There have been other unsettling inconsistencies, such as during last year's election campaign when ludicrous political campaign 'drive-throughs' were allowed across the country, even as people were being told to obey social distance protocols and to avoid crowds.
And we note that, up until the latest measures, churches were being allowed to hold services — with pastors, church elders, and congregants, being trusted to obey the various protocols. This, even as parties, organised sport, and other entertainment events were banned.
Pastor Valin Smith, of St John's Green Acres Church of the Nazarene in St Catherine, argues that, “Churches in Jamaica are our spiritual barometer and provide hope for people who are going through situations. Jamaicans will need a place to run to for that kind of spiritual refuge.
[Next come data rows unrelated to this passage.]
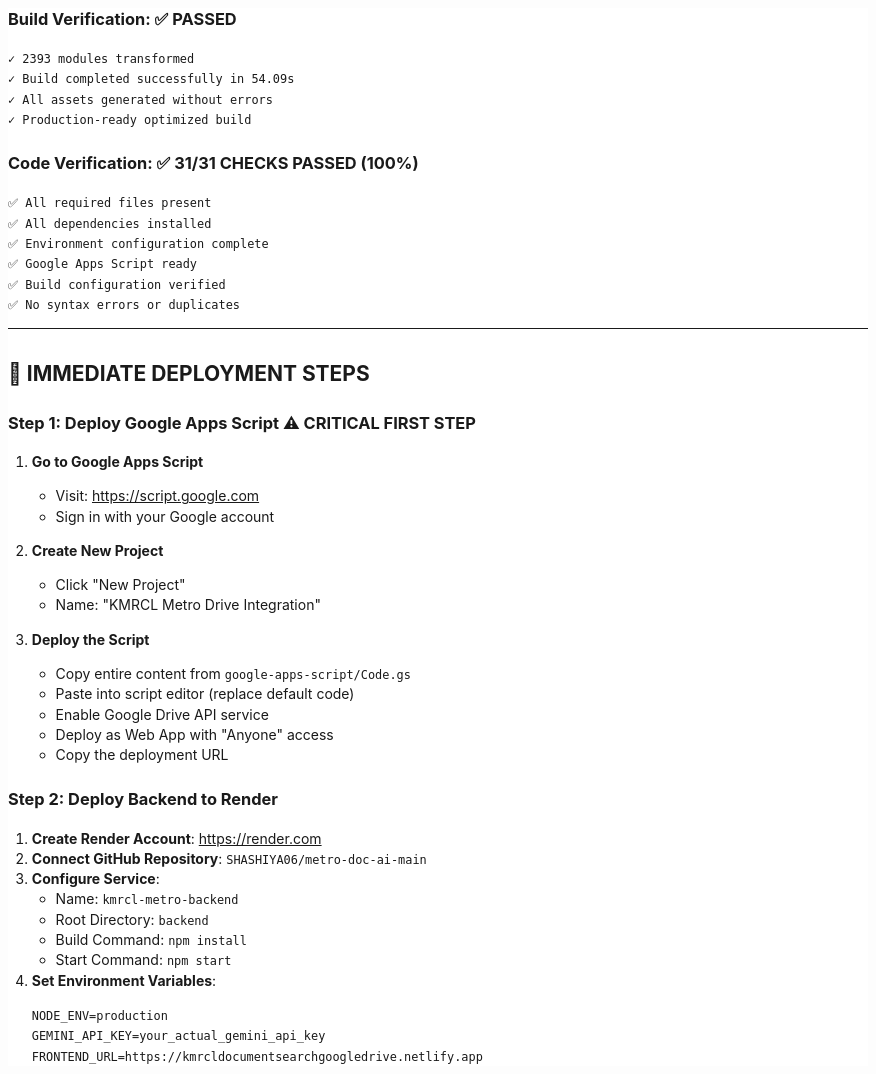 ### **Build Verification: ✅ PASSED**
```
✓ 2393 modules transformed
✓ Build completed successfully in 54.09s
✓ All assets generated without errors
✓ Production-ready optimized build
```

### **Code Verification: ✅ 31/31 CHECKS PASSED (100%)**
```
✅ All required files present
✅ All dependencies installed
✅ Environment configuration complete
✅ Google Apps Script ready
✅ Build configuration verified
✅ No syntax errors or duplicates
```

---

## 🚀 **IMMEDIATE DEPLOYMENT STEPS**

### **Step 1: Deploy Google Apps Script** ⚠️ **CRITICAL FIRST STEP**

1. **Go to Google Apps Script**
   - Visit: https://script.google.com
   - Sign in with your Google account

2. **Create New Project**
   - Click "New Project"
   - Name: "KMRCL Metro Drive Integration"

3. **Deploy the Script**
   - Copy entire content from `google-apps-script/Code.gs`
   - Paste into script editor (replace default code)
   - Enable Google Drive API service
   - Deploy as Web App with "Anyone" access
   - Copy the deployment URL

### **Step 2: Deploy Backend to Render**

1. **Create Render Account**: https://render.com
2. **Connect GitHub Repository**: `SHASHIYA06/metro-doc-ai-main`
3. **Configure Service**:
   - Name: `kmrcl-metro-backend`
   - Root Directory: `backend`
   - Build Command: `npm install`
   - Start Command: `npm start`
4. **Set Environment Variables**:
   ```
   NODE_ENV=production
   GEMINI_API_KEY=your_actual_gemini_api_key
   FRONTEND_URL=https://kmrcldocumentsearchgoogledrive.netlify.app
   ```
So when you reduce church, it creates a vacuum that only Christ can fill...”
The difficulty, though, is that those who organise/host sport and entertainment can also argue with justification that they are filling a 'vacuum' in the lives of many people.
In any undertaking, justice mustn't only be done, it must appear to be done, or society runs the risk of public scepticism and cynicism, leading to wilful and dangerous disobedience of rules and laws.
All that aside, we note that some funeral home directors are suggesting that the banning of burials for two weeks may lead to “chaos” or, at the very least, bring considerable stress on mortuaries.
The prime minister makes the point that, “We have to take this drastic action” because of what he describes as a “significant level of non-compliance”.
Yet, we wonder if all that could be done has been done in terms of enforcement and moral suasion.
To what extent, for instance, have political activists and elected representatives used their influence to bring across simple messages of safety first to their constituents? We know that Members of Parliament, parish councillors, et al, know of most, if not all deaths in their constituencies and divisions. To what extent do they systematically alert those at the community level to the dangers of breaching safety protocols?
These are considerations, consistent with basic community organisation, which this newspaper has long advocated, and which, we believe, our leaders should incorporate.